PC-BSD

I acquired an older machine over the weekend from Mary’s parents. They bought a new Compaq and asked me if I would set it up for them.
I decided it would be fun to take their machine off their hands for them and practice wiping it clean. (For that I used Darik’s Boot and Nuke utility. It went pretty well and wiped the drive to something slightly less secure than the Department of Defense requires in about 2.5 hours.
After that I installed what is roughly described as a UNIX-like operating system called BSD. This particular variant is called PC-BSD. You can read a little lot about it on WikiPedia if you are interested. Or you can get it from the horses mouth.
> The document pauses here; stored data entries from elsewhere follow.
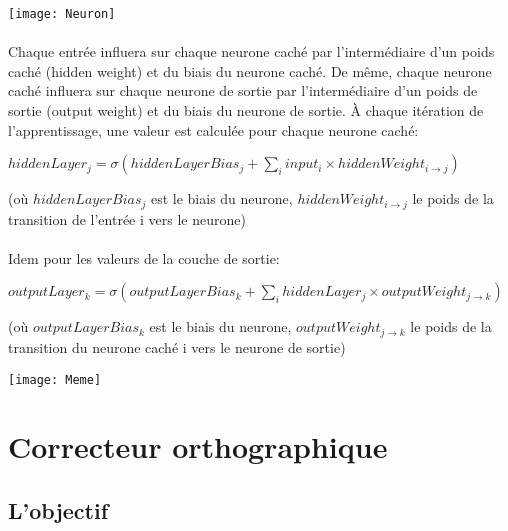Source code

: \documentclass{article}
\begin{document}
\begin{center}
	\texttt{[image: Neuron]}
\end{center}

\paragraph{} Chaque entrée influera sur chaque neurone caché par l’intermédiaire d’un poids caché (hidden weight) et du biais du neurone caché.
De même, chaque neurone caché influera sur chaque neurone de sortie par l’intermédiaire d’un poids de sortie (output weight) et du biais du neurone de sortie.
À chaque itération de l’apprentissage, une valeur est calculée pour chaque neurone caché:
\newline

$hiddenLayer_j=\sigma(hiddenLayerBias_j+\sum_i input_i\times hiddenWeight_{i\rightarrow j})$

(où $hiddenLayerBias_j$ est le biais du neurone, $hiddenWeight_{i\rightarrow j}$ le poids de la transition de l’entrée i vers le neurone)

\vspace*{0.3cm}

\paragraph{} Idem pour les valeurs de la couche de sortie:\newline

$outputLayer_k=\sigma(outputLayerBias_k+\sum_i hiddenLayer_j\times outputWeight_{j\rightarrow k})$


(où $outputLayerBias_k$ est le biais du neurone, $outputWeight_{j\rightarrow k}$ le poids de la transition du neurone caché i vers le neurone de sortie)

\begin{center}
	\texttt{[image: Meme]}
\end{center}

\newpage
{}
\section{Correcteur orthographique}

\subsection{L'objectif}
\end{document}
It is pretty cool and fun so far and it looks to be capable of doing everything I would require of a desktop OS, like printing, writing documents, playing music, playing kids games (that come with it) etc…only one problem. The machine I acquired only has 64MB of RAM and the minimum recomendation for this OS is 128MB. It runs but it isn’t fun. And the printer doesn’t seem to react to commands and I don’t have the power brick for the speakers so I can’t prove the media player works either. {curses}

Oh yeah, and no ethernet card either so I can’t prove the internet capabilities either. {foiled again}

A quick search found that most current day operating systems recommend a minimum 128MB RAM. I can help (perhaps a great deal) by configuring a different desktop environment (similar I guess to say, turning off the WinXP Pro GUI interface and cranking it back down to Classic mode or something, the effect on memory/CPU usage is more drastic than that but similar concept). And I could always go ‘old school’ with an older version of another variant of BSD…but then it wouldn’t be so easy to install and configure as PC-BSD is/was.

I will update progress, if I make any, or if I end up changing the OS in the near future. There are so many options.

One thought on “PC-BSD”

  1. I am glad to hear that there is an Operating System Installer expert within rifle shot of my 20. I have been trying for about a week now to install XP Home Edition Upgrade into my WIN98SE equipped Gateway [circa 1999 — 350 mhz, 512 RAM, 7 gb harddrive].
    I am currently awaiting a response from MS “expert” as to what to do next, assuming my computer either has a crippled XP H.E. OS, or a basic WIN98 OEM OS.
    I will get back to you on the progress if any.
    If no progress with the current “help”, I may be seeking yours.

    Can BDS get on the INTERNET, partake in a home wireless network, run PGR like Quicken, EXCEL, etc?